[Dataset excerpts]

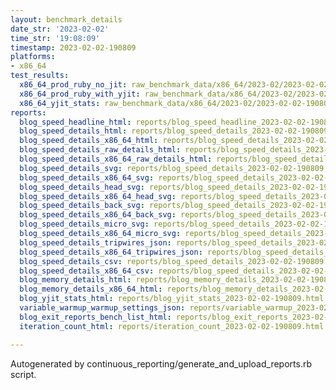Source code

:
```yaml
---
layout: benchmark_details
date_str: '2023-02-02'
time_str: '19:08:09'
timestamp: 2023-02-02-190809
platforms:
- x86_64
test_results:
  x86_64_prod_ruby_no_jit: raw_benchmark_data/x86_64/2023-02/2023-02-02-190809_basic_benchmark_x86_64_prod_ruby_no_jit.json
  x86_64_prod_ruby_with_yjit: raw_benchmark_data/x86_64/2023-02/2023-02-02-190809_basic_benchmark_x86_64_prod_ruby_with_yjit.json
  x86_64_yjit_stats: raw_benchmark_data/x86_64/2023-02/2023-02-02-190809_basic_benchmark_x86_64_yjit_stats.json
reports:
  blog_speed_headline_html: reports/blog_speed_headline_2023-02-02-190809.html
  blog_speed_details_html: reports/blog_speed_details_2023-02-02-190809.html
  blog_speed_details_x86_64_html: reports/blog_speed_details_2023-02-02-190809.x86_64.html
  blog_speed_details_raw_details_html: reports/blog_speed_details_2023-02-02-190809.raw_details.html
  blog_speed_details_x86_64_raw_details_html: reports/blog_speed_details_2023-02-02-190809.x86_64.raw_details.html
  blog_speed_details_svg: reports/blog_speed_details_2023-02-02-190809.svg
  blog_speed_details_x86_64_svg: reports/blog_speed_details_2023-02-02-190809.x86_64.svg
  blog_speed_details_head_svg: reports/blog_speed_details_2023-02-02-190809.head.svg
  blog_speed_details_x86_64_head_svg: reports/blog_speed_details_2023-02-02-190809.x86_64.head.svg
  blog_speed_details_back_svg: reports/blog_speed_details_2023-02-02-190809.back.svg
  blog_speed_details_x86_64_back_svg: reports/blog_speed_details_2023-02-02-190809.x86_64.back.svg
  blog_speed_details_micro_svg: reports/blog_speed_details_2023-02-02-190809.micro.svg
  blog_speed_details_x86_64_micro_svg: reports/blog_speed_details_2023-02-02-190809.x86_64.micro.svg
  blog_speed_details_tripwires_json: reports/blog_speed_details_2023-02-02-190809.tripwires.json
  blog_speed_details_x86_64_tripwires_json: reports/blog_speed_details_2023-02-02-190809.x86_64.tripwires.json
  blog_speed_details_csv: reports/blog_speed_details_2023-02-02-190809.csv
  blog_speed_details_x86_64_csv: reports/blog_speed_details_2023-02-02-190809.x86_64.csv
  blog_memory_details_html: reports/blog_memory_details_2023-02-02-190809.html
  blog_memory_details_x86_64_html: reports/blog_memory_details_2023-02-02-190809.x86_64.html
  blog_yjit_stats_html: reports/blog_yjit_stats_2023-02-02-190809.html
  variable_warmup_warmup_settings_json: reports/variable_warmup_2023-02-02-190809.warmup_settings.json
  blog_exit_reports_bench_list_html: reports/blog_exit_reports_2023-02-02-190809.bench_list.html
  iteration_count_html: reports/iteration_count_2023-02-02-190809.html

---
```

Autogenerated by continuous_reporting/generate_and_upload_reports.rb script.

Assignment. Please report the number of lines in the data that include "back", with no other words.

Result for this task. 2